:: Exercise goal ::
The answer must consist of each line below that contains the string "rvline".

Items from a data source
──────────────────────────────
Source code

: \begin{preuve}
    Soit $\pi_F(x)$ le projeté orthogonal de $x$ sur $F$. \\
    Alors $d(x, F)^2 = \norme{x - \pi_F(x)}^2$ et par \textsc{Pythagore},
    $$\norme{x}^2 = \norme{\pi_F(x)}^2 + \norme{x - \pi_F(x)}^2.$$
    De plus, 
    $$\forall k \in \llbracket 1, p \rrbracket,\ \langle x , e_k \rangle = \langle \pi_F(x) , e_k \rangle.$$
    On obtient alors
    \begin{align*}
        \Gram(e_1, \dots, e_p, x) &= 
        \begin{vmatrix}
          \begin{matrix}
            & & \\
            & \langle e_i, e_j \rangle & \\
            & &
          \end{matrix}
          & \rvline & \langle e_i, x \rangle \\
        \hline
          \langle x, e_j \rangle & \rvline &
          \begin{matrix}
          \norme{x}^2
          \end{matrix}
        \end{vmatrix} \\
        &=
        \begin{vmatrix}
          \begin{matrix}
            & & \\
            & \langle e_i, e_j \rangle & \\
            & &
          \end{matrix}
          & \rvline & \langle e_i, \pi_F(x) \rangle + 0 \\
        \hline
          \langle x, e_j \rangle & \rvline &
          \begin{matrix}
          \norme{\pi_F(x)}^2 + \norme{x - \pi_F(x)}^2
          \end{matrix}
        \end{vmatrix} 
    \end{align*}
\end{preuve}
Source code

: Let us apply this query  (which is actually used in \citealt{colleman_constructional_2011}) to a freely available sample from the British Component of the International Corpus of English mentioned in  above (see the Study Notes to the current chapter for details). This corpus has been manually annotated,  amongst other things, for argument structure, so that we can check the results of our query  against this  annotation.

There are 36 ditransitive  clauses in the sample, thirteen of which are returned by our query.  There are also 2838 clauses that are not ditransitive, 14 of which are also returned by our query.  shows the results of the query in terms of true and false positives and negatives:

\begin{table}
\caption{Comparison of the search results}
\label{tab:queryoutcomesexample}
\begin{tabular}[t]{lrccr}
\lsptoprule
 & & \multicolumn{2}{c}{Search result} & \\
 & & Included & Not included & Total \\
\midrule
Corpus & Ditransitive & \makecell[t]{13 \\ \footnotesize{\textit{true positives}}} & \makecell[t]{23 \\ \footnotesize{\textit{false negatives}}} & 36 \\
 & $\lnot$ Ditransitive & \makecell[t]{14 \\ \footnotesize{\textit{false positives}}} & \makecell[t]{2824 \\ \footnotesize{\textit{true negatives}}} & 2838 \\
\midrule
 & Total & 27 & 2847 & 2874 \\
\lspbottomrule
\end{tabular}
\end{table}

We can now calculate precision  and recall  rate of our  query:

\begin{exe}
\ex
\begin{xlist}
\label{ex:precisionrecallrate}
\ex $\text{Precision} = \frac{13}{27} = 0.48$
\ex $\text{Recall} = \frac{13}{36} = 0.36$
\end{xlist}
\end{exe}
──────────────────────────────
:: Result for this task ::
          & \rvline & \langle e_i, x \rangle \\
          \langle x, e_j \rangle & \rvline &
          & \rvline & \langle e_i, \pi_F(x) \rangle + 0 \\
          \langle x, e_j \rangle & \rvline &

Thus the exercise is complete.